BTW, this is an account that draws on the brilliant exposition of the “integrated and reciprocal” dual process reasoning offered by Howard Margolis.
For Margolis, reason giving is not what it appears: a recitation of the logical operations that make an inference valid.
Rather it is a process of engaging another reasoner’s affective perception, so that he or she sees why a result is correct, at which point the “reason why” can be conjured through conscious processing. (The “Legal Realist” scholar Karl Llewellyn gave the same account of legal arguments, btw.)
To me, the way in which the ” ‘hot hand fallacy’ fallacy” fits Margolis’s account — and also Ellen Peters’s of the sorts of heuristic biases that only those high in Numeracy are likely to be vulnerable too– is what makes the M&S paper so darn compelling!
If you, like me and 10^6s of others, are still having trouble believing that the analytic strategy of the original “hot hand” studies was wrong, here are some gadgets that I hope will enable you, if you play with them, to see that M&S are in fact right. Because once you see that, you’ll have vanquished the intuition that bars the path to your conscious, logical apprehension of why they are right. At which point, the rewiring of your brain to assimilate M&S’s insight, and avoid the “‘hot hand fallacy’ fallacy” can begin!
Indeed, in my last post, I offered an argument that was in the nature of helping you to imagine or see why the ” ‘hot hand fallacy’ fallacy” is wrong.
But here–available exclusively to the 14 billion regular subscribers to this blog (don’t share it w/ nonsubscribers; make them bear the cost of not being as smart as you are about how to use your spare time!)– are a couple of cool gadgets that can help you see the point if you haven’t already.

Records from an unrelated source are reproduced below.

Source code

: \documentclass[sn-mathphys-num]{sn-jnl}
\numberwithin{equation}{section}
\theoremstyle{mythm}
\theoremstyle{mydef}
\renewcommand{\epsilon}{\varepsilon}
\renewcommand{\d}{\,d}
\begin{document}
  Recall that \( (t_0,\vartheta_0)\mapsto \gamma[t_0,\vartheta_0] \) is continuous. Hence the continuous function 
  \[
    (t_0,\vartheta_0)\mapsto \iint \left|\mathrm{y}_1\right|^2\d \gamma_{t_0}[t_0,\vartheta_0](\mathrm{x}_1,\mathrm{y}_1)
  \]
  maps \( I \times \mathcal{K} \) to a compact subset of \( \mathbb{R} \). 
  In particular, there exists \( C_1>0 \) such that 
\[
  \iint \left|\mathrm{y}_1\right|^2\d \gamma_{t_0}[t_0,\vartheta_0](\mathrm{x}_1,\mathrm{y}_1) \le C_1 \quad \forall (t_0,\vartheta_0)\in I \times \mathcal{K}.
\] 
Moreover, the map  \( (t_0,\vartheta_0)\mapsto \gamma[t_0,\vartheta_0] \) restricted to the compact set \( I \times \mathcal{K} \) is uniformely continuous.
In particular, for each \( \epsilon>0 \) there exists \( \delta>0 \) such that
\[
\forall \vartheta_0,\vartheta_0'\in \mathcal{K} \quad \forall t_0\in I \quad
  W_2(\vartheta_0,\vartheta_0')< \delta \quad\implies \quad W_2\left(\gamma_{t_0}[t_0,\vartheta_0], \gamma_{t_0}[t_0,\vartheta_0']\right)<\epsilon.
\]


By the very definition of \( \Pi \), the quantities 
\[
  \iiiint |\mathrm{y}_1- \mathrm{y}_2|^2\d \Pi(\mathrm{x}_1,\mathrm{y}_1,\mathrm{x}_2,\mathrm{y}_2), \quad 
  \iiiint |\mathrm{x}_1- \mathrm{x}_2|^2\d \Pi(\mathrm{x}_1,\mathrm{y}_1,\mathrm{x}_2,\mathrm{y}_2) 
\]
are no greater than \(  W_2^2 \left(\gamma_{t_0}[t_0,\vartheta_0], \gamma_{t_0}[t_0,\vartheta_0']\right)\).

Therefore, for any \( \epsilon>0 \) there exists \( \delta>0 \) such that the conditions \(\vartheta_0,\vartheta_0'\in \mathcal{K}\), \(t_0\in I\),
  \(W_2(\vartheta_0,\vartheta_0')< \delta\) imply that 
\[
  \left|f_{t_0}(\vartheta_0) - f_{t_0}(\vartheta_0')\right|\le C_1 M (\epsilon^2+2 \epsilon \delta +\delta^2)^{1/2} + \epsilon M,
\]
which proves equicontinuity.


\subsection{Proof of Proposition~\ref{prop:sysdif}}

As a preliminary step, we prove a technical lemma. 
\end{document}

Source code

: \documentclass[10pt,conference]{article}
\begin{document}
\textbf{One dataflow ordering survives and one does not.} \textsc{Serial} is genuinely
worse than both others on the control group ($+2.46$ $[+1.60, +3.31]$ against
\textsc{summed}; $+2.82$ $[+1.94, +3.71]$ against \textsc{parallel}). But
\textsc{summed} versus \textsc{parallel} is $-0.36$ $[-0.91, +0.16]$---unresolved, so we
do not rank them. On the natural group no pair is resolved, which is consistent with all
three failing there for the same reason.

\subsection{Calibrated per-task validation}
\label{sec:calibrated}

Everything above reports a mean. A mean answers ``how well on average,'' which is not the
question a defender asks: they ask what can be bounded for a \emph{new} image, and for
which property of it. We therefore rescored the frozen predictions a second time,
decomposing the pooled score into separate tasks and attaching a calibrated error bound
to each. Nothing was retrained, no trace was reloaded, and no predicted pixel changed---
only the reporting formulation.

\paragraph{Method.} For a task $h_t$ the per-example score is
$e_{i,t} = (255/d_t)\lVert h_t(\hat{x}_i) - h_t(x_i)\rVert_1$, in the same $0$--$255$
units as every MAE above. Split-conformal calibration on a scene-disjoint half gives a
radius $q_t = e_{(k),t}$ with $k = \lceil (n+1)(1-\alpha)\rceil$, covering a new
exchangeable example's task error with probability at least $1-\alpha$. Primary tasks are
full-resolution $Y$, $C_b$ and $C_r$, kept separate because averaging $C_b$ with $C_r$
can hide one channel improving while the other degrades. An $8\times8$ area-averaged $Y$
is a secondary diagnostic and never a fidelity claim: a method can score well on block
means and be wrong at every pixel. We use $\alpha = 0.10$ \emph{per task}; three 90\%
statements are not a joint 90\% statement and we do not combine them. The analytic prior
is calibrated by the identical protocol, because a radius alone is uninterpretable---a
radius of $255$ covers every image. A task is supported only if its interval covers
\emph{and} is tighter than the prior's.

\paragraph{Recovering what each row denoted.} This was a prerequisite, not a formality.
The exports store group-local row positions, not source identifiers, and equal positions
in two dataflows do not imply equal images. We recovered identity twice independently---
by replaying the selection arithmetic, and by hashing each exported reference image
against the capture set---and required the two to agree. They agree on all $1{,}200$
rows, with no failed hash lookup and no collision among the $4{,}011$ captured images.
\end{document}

Gadget 1 is the “Miller-Sanjurjo Machine” (MSM). MSM is an excel sheet that random generates a sequence of 100 coin tosses. It also keeps track of how each successive toss changes the probability that the next toss in the sequence will be a “heads.” By examining how that probability goes up & down in relation to strings of “heads” and “tails,” one can see why it is wrong to simply expect P(H|any specified string of Hs) – P(T|any specified string of Ts) to be zero.
MSM also keeps track of how many times “heads” occcurs after three previous “heads” and how many times “heads” occurs after three previous “tails.” If you keep doing tosses, you’ll see that most of the time P(H|HHH)-P(H|TTT) < 0.

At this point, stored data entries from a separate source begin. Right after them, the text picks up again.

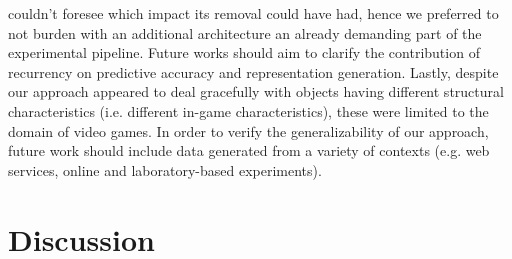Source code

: couldn't foresee which impact its removal could have had, hence we preferred to not burden with an additional architecture an already demanding part of the experimental pipeline. Future works should aim to clarify the contribution of recurrency on predictive accuracy and representation generation. Lastly, despite our approach appeared to deal gracefully  with objects having different structural characteristics (i.e. different in-game characteristics), these were limited to the domain of video games. In order to verify the generalizability of our approach, future work should include data generated from a variety of contexts (e.g. web services, online and laboratory-based experiments).

\section{Discussion}
\label{discussion_3}

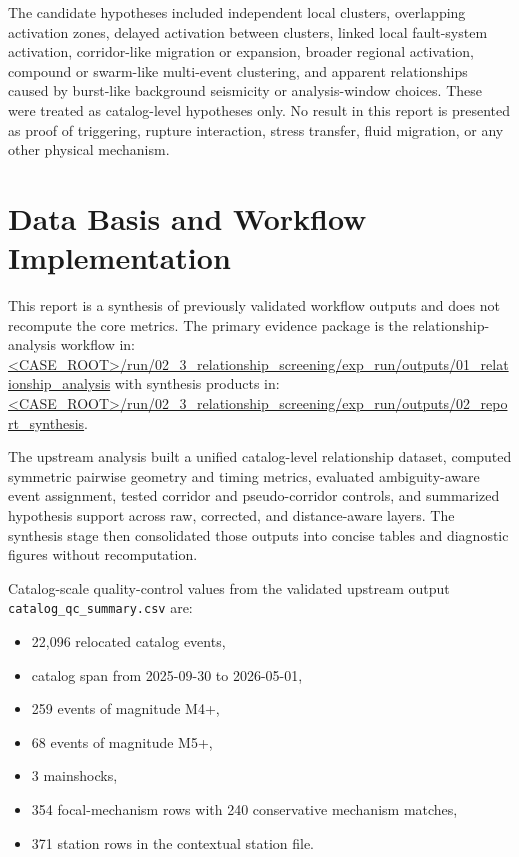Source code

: \documentclass[11pt]{article}
\begin{document}
The candidate hypotheses included independent local clusters, overlapping activation zones, delayed activation between clusters, linked local fault-system activation, corridor-like migration or expansion, broader regional activation, compound or swarm-like multi-event clustering, and apparent relationships caused by burst-like background seismicity or analysis-window choices. These were treated as catalog-level hypotheses only. No result in this report is presented as proof of triggering, rupture interaction, stress transfer, fluid migration, or any other physical mechanism.

\section{Data Basis and Workflow Implementation}
This report is a synthesis of previously validated workflow outputs and does not recompute the core metrics. The primary evidence package is the relationship-analysis workflow in:
\url{<CASE_ROOT>/run/02_3_relationship_screening/exp_run/outputs/01_relationship_analysis}
with synthesis products in:
\url{<CASE_ROOT>/run/02_3_relationship_screening/exp_run/outputs/02_report_synthesis}.

The upstream analysis built a unified catalog-level relationship dataset, computed symmetric pairwise geometry and timing metrics, evaluated ambiguity-aware event assignment, tested corridor and pseudo-corridor controls, and summarized hypothesis support across raw, corrected, and distance-aware layers. The synthesis stage then consolidated those outputs into concise tables and diagnostic figures without recomputation.

Catalog-scale quality-control values from the validated upstream output \texttt{catalog\_qc\_summary.csv} are:
\begin{itemize}
    \item 22{,}096 relocated catalog events,
    \item catalog span from 2025-09-30 to 2026-05-01,
    \item 259 events of magnitude M4+,
    \item 68 events of magnitude M5+,
    \item 3 mainshocks,
    \item 354 focal-mechanism rows with 240 conservative mechanism matches,
    \item 371 station rows in the contextual station file.
\end{itemize}
\end{document}
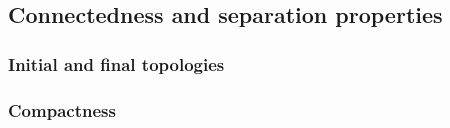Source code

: \documentclass{article}
\begin{document}
\subsection{Connectedness and separation properties}

\begin{definition}[Conectedness]
\end{definition}

\begin{example}
\end{example}

\begin{proposition}
\end{proposition}

\begin{definition}
\end{definition}

\begin{proposition}
\end{proposition}

\begin{example}
\end{example}

\begin{definition}
\end{definition}

\begin{example}
\end{example}

\begin{definition}
\end{definition}

\subsubsection{Initial and final topologies}

\begin{definition}
\end{definition}

\begin{definition}
\end{definition}

\subsubsection{Compactness}
\end{document}

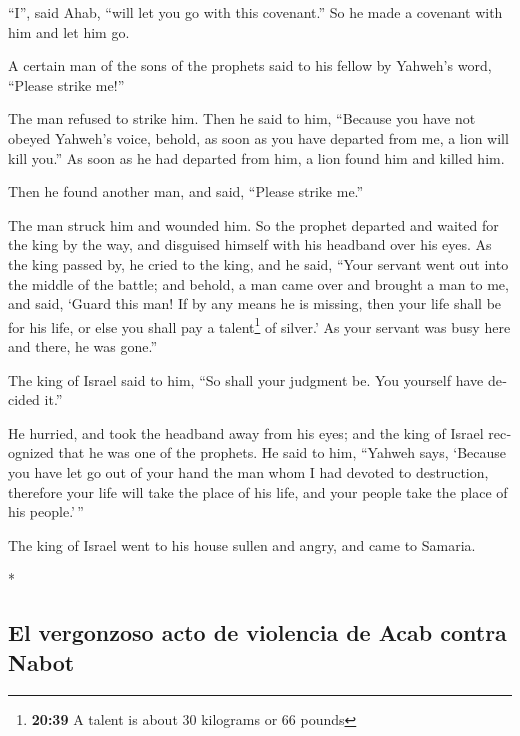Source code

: \begin{paracol}{2}
\begin{otherlanguage}{english}
``I'', said Ahab, ``will let you go with this covenant.'' So he made a
covenant with him and let him go.

 A certain man of the sons of the prophets said to his
fellow by Yahweh's word, ``Please strike me!''

The man refused to strike him.  Then he said to him,
``Because you have not obeyed Yahweh's voice, behold, as soon as you
have departed from me, a lion will kill you.'' As soon as he had
departed from him, a lion found him and killed him.

 Then he found another man, and said, ``Please strike
me.''

The man struck him and wounded him.  So the prophet
departed and waited for the king by the way, and disguised himself with
his headband over his eyes.  As the king passed by, he
cried to the king, and he said, ``Your servant went out into the middle
of the battle; and behold, a man came over and brought a man to me, and
said, `Guard this man! If by any means he is missing, then your life
shall be for his life, or else you shall pay a talent\footnote{\textbf{20:39}
  A talent is about 30 kilograms or 66 pounds} of silver.'
 As your servant was busy here and there, he was gone.''

The king of Israel said to him, ``So shall your judgment be. You
yourself have decided it.''

 He hurried, and took the headband away from his eyes;
and the king of Israel recognized that he was one of the prophets.
 He said to him, ``Yahweh says, `Because you have let go
out of your hand the man whom I had devoted to destruction, therefore
your life will take the place of his life, and your people take the
place of his people.'\,''

 The king of Israel went to his house sullen and angry,
and came to Samaria.

\end{otherlanguage}

\switchcolumn[0]*

\hypertarget{el-vergonzoso-acto-de-violencia-de-acab-contra-nabot}{%
\subsection{El vergonzoso acto de violencia de Acab contra
Nabot}\label{el-vergonzoso-acto-de-violencia-de-acab-contra-nabot}}


\end{paracol}
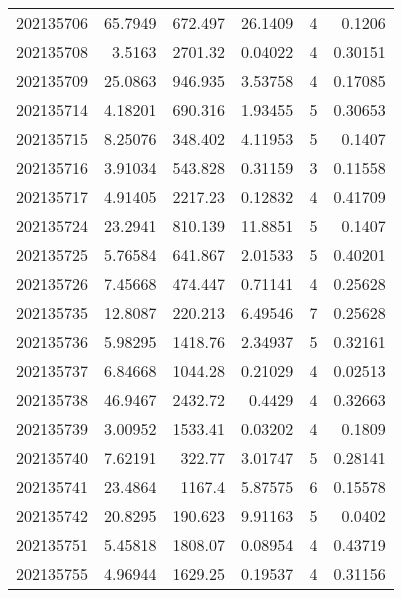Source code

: \begin{tabular}{rrrrrr}
 202135706 &         65.7949  &      672.497  &           26.1409  &           4 & 0.1206  \\
 202135708 &          3.5163  &     2701.32   &            0.04022 &           4 & 0.30151 \\
 202135709 &         25.0863  &      946.935  &            3.53758 &           4 & 0.17085 \\
 202135714 &          4.18201 &      690.316  &            1.93455 &           5 & 0.30653 \\
 202135715 &          8.25076 &      348.402  &            4.11953 &           5 & 0.1407  \\
 202135716 &          3.91034 &      543.828  &            0.31159 &           3 & 0.11558 \\
 202135717 &          4.91405 &     2217.23   &            0.12832 &           4 & 0.41709 \\
 202135724 &         23.2941  &      810.139  &           11.8851  &           5 & 0.1407  \\
 202135725 &          5.76584 &      641.867  &            2.01533 &           5 & 0.40201 \\
 202135726 &          7.45668 &      474.447  &            0.71141 &           4 & 0.25628 \\
 202135735 &         12.8087  &      220.213  &            6.49546 &           7 & 0.25628 \\
 202135736 &          5.98295 &     1418.76   &            2.34937 &           5 & 0.32161 \\
 202135737 &          6.84668 &     1044.28   &            0.21029 &           4 & 0.02513 \\
 202135738 &         46.9467  &     2432.72   &            0.4429  &           4 & 0.32663 \\
 202135739 &          3.00952 &     1533.41   &            0.03202 &           4 & 0.1809  \\
 202135740 &          7.62191 &      322.77   &            3.01747 &           5 & 0.28141 \\
 202135741 &         23.4864  &     1167.4    &            5.87575 &           6 & 0.15578 \\
 202135742 &         20.8295  &      190.623  &            9.91163 &           5 & 0.0402  \\
 202135751 &          5.45818 &     1808.07   &            0.08954 &           4 & 0.43719 \\
 202135755 &          4.96944 &     1629.25   &            0.19537 &           4 & 0.31156 \\

\end{tabular}
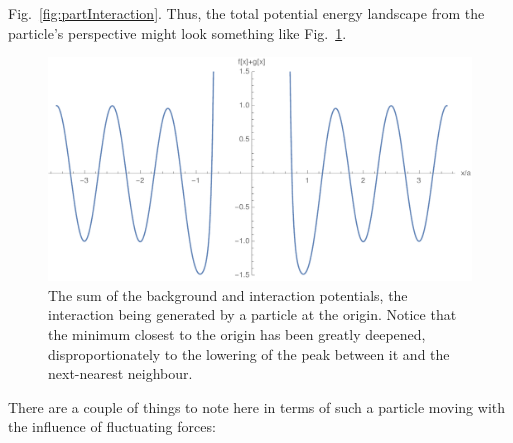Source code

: Fig.~\ref{fig:partInteraction}. Thus, the 
total potential energy landscape from the particle's perspective might look something like 
Fig.~\ref{fig:fullPot}.
\begin{figure} \caption[The sum of the background and interaction potentials.]{The sum of the background
and interaction potentials, the interaction being generated by a particle at the origin. Notice that
the minimum closest to the origin has been greatly deepened, disproportionately to the lowering
of the peak between it and the next-nearest neighbour.} 
\label{fig:fullPot}
\begin{center}
\includegraphics[width=1.0\textwidth]{intro/images/fgSumPlot}
\end{center}
\end{figure}
There are a couple of things to note here in terms of such a particle moving with
the influence of fluctuating forces:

Or you’ll likely think you see that.
Because you have appropriately trained yourself to feel something isn’t quite right about that way of proceeding, you’ll very sensibly wonder if what you are seeing is real or just a reflection of the tendency of you as a human (assuming you are; apologies to our robot, animal, and space alien readers) to see pattern signals in noise.
Hence, Gadget 2: the “Miller-Sanjurjo Turing Machine” (MSTM)!
MSTM is not really a “Turing machine” (& I’m conflating “Turing machine” with “Turing test”)– but who cares? It’s a cool name for what is actually just a simple statisical simulation that does 1,000 times what it’s baby sister MSM does only once — that is, flip 100 coins and tabluate the P(H|HHH) & P(H|TTT).
MSTM then reports the average difference between the two. That way you can see in fact it’s true that P(H|HHH) – P(H|TTT) for sure should be expected to be < 0.
Indeed, you can see exactly how much less than 0 we should expect P(H|HHH) – P(H|TTT) to be: about 8%. That amount is the bias that was built into the original “hot hand” studies against finding a “hot hand.”
(Actually, as M&S explain, the size of the bias could be more or less than that depending on the length of the sequences of shots one includes in the sample and the number of previous “hits” one treats as the threshold for a potential “hot streak”.)
MSTM is written to operate in Stata. But if you don’t have Stata, you can look at the code (opening the file as a .txt document) & likely get how it works & come up with an equivalent program to run on some other application.
Have fun seeing, ratiocinating, and rewiring [all in that order!] your affective perception of valid inferences!